Fin de l'année, l'heure des bilans. Nathalie marche dans la rue et ses pensées s'organisent en deux catégories : les
choses faites, les choses à faire pour l'année prochaine). Elle pense à cela pour se rassembler un peu (étrange comme pour se rassembler, on éprouve le besoin de dissocier tout d'abord l'être et
le faire, puis de trier dans le faire, selon le mode possible de conjugaison : participe passé ou impératif).

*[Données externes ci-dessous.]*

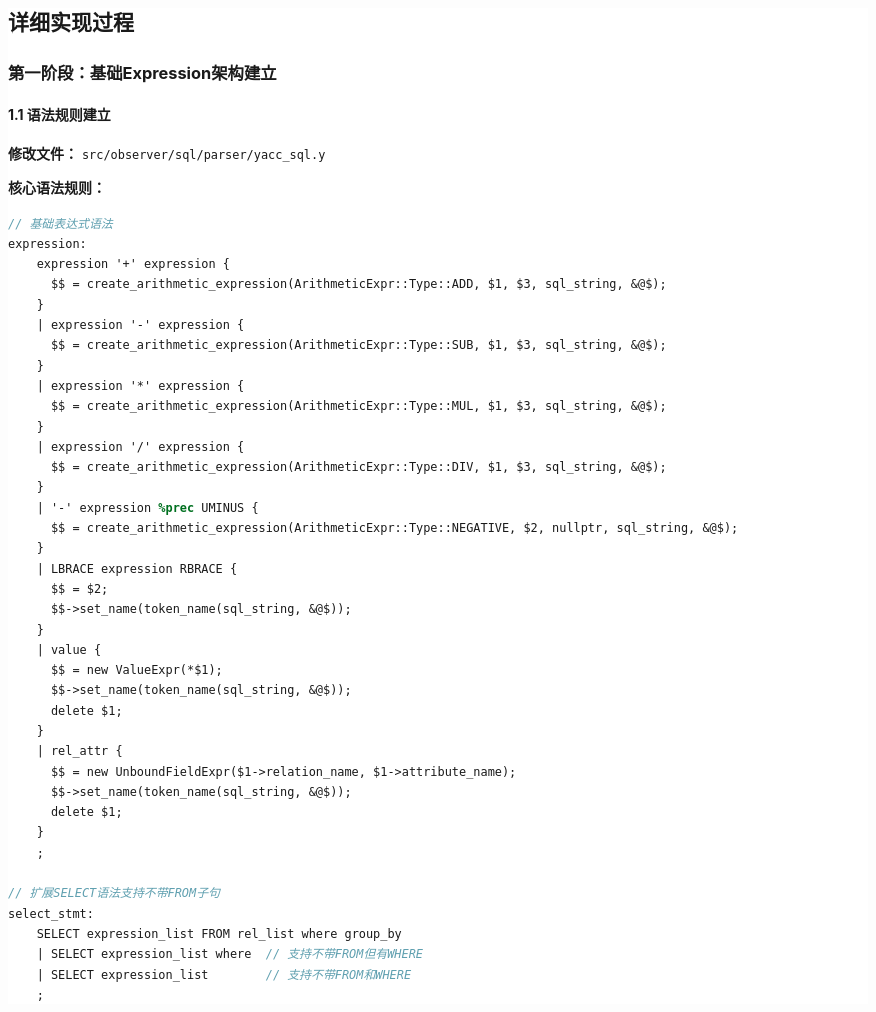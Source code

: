 ## 详细实现过程

### 第一阶段：基础Expression架构建立

#### 1.1 语法规则建立

**修改文件：** `src/observer/sql/parser/yacc_sql.y`

**核心语法规则：**
```yacc
// 基础表达式语法
expression:
    expression '+' expression {
      $$ = create_arithmetic_expression(ArithmeticExpr::Type::ADD, $1, $3, sql_string, &@$);
    }
    | expression '-' expression {
      $$ = create_arithmetic_expression(ArithmeticExpr::Type::SUB, $1, $3, sql_string, &@$);
    }
    | expression '*' expression {
      $$ = create_arithmetic_expression(ArithmeticExpr::Type::MUL, $1, $3, sql_string, &@$);
    }
    | expression '/' expression {
      $$ = create_arithmetic_expression(ArithmeticExpr::Type::DIV, $1, $3, sql_string, &@$);
    }
    | '-' expression %prec UMINUS {
      $$ = create_arithmetic_expression(ArithmeticExpr::Type::NEGATIVE, $2, nullptr, sql_string, &@$);
    }
    | LBRACE expression RBRACE {
      $$ = $2;
      $$->set_name(token_name(sql_string, &@$));
    }
    | value {
      $$ = new ValueExpr(*$1);
      $$->set_name(token_name(sql_string, &@$));
      delete $1;
    }
    | rel_attr {
      $$ = new UnboundFieldExpr($1->relation_name, $1->attribute_name);
      $$->set_name(token_name(sql_string, &@$));
      delete $1;
    }
    ;

// 扩展SELECT语法支持不带FROM子句
select_stmt:
    SELECT expression_list FROM rel_list where group_by
    | SELECT expression_list where  // 支持不带FROM但有WHERE
    | SELECT expression_list        // 支持不带FROM和WHERE
    ;
```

Elle pense à cela et ressent comme chaque année l'immense poids de l'impératif encore à venir. L'impératif à venir, comme dernier colmatage possible contre le sentiment d'érosion que provoque les
choses non abouties.
Nathalie marche dans la rue et voit sur le sol mouillé un puzzle éparpillé. Elle trouve que cela ressemble à sa vie : des petits bouts épars dont elle voudrait penser qu'une cohésion finale a été
prévue, mais c'est comme si ce dessein initial était définitivement perdu.
Ne restent que des fragments, des morceaux de ciel qui pourraient s'emboiter peut-être encore, des morceaux de sens.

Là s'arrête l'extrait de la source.